Goal of the exercise
Show all lines of the entries in which the word "spherical" is found.

-------- Information shown --------

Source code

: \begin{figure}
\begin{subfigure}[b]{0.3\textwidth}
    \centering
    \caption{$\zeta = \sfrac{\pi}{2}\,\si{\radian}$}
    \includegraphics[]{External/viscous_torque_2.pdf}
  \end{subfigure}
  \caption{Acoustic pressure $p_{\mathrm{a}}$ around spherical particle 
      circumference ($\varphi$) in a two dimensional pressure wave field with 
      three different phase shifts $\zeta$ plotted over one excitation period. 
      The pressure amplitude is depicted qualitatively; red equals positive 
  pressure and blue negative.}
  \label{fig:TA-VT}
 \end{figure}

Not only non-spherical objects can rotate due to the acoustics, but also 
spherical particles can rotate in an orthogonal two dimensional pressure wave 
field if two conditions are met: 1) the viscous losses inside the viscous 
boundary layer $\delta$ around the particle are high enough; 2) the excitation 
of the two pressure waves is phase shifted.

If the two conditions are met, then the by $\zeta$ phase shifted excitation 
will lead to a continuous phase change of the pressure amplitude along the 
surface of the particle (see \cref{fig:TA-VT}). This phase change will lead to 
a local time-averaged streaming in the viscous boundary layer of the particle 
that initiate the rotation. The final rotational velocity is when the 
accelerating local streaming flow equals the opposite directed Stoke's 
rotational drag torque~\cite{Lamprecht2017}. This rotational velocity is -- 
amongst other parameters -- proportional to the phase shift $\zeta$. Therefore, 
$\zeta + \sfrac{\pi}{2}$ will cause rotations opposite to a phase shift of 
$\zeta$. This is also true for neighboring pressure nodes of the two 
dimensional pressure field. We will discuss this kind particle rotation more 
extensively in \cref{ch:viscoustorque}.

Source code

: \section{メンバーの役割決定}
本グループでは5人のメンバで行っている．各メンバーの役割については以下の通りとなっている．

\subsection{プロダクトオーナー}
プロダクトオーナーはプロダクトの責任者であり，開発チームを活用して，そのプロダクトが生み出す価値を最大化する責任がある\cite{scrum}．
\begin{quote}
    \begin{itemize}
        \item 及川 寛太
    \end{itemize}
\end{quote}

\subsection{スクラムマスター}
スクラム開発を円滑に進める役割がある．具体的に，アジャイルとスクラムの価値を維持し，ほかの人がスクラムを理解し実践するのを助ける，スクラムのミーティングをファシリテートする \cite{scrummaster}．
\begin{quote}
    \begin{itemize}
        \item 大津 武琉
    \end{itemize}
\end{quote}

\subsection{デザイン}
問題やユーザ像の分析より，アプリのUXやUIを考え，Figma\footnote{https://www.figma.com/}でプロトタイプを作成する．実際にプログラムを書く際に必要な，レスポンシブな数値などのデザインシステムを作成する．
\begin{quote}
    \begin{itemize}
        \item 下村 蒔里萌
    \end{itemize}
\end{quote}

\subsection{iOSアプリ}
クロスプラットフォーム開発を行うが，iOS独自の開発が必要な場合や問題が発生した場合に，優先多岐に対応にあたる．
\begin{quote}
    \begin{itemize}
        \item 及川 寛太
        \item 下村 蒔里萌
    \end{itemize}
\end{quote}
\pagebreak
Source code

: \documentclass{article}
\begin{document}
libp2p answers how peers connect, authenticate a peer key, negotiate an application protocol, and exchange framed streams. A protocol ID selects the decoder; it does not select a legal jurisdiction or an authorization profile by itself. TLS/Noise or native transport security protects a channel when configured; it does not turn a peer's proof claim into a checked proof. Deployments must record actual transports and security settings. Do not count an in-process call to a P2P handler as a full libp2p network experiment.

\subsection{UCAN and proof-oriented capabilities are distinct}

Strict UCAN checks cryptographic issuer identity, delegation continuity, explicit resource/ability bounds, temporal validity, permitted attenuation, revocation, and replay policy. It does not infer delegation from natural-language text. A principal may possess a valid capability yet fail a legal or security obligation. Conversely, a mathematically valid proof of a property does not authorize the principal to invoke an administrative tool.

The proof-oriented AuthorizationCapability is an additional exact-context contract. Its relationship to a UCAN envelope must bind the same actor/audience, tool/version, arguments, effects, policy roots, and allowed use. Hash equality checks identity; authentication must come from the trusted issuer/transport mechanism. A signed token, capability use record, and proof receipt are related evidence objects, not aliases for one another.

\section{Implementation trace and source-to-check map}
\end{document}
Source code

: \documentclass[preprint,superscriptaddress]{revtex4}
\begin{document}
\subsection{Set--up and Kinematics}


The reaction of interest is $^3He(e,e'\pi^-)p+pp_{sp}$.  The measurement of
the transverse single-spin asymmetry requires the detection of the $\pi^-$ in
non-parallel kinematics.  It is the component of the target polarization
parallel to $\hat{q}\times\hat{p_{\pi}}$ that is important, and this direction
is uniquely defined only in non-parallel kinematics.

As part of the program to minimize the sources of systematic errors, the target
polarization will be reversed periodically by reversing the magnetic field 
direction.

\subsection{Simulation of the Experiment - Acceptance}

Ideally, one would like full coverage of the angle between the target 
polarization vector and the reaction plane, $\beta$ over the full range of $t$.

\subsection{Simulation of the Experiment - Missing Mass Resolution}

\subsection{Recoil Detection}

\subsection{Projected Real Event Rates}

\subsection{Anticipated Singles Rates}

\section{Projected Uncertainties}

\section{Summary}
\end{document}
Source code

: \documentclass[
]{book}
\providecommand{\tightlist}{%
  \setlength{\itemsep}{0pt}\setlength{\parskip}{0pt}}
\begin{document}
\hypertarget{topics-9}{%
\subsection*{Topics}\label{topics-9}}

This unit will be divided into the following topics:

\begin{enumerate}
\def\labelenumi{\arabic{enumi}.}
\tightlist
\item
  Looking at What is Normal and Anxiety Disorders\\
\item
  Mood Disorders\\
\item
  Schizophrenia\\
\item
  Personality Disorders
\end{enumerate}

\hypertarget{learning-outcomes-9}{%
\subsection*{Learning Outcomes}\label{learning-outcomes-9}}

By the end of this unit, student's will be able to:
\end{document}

--------

Response for this exercise
  \caption{Acoustic pressure $p_{\mathrm{a}}$ around spherical particle 
Not only non-spherical objects can rotate due to the acoustics, but also 
spherical particles can rotate in an orthogonal two dimensional pressure wave 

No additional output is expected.